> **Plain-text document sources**
=== Section Start ===
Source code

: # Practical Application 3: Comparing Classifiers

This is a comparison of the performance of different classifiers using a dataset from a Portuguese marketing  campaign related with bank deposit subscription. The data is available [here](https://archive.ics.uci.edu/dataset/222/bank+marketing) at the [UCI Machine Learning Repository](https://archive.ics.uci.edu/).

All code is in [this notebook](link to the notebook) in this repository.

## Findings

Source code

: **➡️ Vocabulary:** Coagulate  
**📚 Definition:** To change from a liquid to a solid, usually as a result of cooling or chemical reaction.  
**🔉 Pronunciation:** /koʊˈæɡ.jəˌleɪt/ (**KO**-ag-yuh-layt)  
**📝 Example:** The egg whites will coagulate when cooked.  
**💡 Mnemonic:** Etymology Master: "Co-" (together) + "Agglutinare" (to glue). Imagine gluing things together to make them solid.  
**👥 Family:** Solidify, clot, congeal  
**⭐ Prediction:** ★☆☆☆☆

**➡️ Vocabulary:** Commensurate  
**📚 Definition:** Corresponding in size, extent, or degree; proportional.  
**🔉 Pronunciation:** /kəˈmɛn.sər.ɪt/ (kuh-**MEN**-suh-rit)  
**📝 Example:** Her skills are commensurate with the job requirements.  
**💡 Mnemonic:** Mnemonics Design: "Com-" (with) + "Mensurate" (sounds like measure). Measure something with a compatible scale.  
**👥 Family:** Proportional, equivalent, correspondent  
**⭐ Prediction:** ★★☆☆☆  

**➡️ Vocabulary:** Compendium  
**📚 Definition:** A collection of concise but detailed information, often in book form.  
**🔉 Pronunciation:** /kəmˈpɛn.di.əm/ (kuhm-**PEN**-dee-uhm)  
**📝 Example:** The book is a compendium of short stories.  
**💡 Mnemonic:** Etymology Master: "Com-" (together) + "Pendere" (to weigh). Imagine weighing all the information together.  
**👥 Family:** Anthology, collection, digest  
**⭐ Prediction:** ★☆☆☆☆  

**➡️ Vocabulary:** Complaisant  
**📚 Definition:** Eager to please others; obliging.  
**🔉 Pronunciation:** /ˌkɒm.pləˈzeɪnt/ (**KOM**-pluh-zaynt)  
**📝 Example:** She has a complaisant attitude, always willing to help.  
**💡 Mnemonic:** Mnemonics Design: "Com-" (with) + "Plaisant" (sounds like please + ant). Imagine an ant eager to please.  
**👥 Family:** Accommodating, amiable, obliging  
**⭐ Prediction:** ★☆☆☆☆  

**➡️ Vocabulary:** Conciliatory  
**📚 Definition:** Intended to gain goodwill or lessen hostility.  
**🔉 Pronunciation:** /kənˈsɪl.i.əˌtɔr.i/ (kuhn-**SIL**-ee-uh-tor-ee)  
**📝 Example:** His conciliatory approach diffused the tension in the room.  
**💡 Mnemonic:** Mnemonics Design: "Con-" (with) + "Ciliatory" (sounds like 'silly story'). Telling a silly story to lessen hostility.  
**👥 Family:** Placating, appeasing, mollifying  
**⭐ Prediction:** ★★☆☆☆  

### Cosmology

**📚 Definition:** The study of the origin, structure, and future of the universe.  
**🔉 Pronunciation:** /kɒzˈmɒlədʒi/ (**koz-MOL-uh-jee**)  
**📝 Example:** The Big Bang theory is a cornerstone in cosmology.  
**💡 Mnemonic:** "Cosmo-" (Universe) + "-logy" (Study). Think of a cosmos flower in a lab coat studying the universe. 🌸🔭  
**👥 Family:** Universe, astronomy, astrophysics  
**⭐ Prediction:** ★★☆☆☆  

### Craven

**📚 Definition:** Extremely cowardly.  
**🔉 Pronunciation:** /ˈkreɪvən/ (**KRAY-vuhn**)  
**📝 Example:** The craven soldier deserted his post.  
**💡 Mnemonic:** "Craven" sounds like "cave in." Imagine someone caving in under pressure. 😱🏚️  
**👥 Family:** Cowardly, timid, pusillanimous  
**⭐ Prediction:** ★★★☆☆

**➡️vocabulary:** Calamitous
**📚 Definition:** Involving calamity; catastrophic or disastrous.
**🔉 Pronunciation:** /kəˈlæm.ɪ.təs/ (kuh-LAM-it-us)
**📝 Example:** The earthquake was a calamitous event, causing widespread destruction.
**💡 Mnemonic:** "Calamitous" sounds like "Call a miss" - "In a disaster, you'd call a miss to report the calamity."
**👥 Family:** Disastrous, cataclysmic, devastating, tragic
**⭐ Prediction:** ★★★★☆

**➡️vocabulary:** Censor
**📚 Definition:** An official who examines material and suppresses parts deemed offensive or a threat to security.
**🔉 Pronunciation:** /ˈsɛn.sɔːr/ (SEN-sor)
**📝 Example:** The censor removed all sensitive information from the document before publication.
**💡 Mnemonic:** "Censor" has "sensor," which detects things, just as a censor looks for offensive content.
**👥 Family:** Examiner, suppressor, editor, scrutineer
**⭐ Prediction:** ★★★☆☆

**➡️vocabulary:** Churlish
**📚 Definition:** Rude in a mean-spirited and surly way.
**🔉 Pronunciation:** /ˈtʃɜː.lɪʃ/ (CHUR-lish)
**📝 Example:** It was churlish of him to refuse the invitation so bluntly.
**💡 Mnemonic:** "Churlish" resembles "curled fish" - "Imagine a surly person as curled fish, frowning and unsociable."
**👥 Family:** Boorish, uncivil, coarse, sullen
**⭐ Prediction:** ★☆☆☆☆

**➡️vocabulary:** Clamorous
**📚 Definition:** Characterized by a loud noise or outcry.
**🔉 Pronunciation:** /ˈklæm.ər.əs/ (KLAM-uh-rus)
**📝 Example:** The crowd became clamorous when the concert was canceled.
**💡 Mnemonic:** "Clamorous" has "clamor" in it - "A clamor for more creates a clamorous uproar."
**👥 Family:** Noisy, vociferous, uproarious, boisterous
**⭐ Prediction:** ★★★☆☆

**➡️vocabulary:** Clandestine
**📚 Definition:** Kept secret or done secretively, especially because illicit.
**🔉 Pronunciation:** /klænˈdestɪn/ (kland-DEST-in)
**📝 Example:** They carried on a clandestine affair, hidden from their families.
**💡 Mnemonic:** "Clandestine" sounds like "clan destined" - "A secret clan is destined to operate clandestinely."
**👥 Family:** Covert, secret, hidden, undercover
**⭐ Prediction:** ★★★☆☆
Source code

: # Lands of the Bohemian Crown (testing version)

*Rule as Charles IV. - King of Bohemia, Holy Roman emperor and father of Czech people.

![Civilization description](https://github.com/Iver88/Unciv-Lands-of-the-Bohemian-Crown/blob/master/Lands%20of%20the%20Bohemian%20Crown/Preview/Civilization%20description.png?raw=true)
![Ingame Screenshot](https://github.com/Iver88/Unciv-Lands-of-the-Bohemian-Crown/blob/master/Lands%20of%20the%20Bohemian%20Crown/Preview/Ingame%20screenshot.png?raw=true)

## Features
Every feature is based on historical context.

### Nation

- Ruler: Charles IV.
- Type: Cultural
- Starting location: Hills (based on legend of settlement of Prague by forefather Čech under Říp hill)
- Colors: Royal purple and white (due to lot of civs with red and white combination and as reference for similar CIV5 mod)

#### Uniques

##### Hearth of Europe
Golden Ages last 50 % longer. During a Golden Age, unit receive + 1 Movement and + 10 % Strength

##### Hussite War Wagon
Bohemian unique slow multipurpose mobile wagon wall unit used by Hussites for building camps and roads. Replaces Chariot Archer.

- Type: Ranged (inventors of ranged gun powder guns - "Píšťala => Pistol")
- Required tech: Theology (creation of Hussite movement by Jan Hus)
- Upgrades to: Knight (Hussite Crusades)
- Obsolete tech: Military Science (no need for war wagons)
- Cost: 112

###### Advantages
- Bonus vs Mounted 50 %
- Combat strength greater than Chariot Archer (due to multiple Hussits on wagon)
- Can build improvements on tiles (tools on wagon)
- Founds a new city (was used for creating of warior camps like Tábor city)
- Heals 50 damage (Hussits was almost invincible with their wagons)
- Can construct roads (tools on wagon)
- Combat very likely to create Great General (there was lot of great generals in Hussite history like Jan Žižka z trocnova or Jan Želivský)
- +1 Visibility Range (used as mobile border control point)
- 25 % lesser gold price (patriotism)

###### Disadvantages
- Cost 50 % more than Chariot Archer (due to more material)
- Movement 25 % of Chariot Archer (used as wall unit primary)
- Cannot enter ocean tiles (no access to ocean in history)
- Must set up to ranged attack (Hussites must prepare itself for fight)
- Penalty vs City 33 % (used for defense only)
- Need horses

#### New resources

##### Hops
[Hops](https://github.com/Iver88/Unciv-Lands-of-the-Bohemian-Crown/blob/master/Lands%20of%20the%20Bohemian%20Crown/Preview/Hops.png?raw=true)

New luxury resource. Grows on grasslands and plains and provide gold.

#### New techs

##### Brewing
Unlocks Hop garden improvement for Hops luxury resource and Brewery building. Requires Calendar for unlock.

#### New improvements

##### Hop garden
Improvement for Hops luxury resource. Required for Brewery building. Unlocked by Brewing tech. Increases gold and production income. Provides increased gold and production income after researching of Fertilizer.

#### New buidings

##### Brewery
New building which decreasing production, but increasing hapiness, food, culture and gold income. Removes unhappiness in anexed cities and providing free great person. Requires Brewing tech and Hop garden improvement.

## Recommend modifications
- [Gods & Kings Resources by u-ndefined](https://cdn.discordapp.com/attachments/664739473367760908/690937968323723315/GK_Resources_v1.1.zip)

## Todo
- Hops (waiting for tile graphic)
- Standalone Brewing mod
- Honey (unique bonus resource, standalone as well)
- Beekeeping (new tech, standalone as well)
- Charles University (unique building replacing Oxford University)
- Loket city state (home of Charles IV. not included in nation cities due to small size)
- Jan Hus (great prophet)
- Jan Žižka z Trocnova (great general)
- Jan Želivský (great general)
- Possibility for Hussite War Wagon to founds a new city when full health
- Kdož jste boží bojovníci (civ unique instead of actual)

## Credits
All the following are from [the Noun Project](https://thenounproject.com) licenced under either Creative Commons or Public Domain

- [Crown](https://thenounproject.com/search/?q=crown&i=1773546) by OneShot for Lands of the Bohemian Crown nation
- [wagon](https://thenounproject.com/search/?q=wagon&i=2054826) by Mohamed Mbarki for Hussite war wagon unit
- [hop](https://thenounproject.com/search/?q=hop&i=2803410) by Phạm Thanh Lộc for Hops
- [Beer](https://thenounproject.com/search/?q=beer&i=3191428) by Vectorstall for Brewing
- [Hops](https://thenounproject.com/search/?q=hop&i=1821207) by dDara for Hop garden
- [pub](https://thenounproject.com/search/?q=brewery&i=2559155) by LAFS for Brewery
=== Section End ===
Beginning with the line that contains "- [hop](https://thenounproject.com/search/?q=hop&i=2803410) by", each line of the records above through the last one must be printed word for word.

- [hop](https://thenounproject.com/search/?q=hop&i=2803410) by Phạm Thanh Lộc for Hops
- [Beer](https://thenounproject.com/search/?q=beer&i=3191428) by Vectorstall for Brewing
- [Hops](https://thenounproject.com/search/?q=hop&i=1821207) by dDara for Hop garden
- [pub](https://thenounproject.com/search/?q=brewery&i=2559155) by LAFS for Brewery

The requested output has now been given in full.